Problem details.
Each record beneath this line should be returned exactly as it is.

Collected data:

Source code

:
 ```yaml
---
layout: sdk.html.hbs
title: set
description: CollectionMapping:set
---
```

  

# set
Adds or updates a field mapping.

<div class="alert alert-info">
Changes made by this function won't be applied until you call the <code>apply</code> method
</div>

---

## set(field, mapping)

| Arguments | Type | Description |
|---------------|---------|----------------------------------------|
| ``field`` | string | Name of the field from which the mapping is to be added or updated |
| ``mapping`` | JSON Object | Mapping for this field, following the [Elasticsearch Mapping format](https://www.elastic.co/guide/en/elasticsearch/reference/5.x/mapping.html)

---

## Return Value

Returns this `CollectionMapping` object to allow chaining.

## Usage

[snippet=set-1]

Exercise result.
Source code

:
 ```yaml
---
layout: sdk.html.hbs
title: set
description: CollectionMapping:set
---
```

  

# set
Adds or updates a field mapping.

<div class="alert alert-info">
Changes made by this function won't be applied until you call the <code>apply</code> method
</div>

---

## set(field, mapping)

| Arguments | Type | Description |
|---------------|---------|----------------------------------------|
| ``field`` | string | Name of the field from which the mapping is to be added or updated |
| ``mapping`` | JSON Object | Mapping for this field, following the [Elasticsearch Mapping format](https://www.elastic.co/guide/en/elasticsearch/reference/5.x/mapping.html)

---

## Return Value

Returns this `CollectionMapping` object to allow chaining.

## Usage

[snippet=set-1]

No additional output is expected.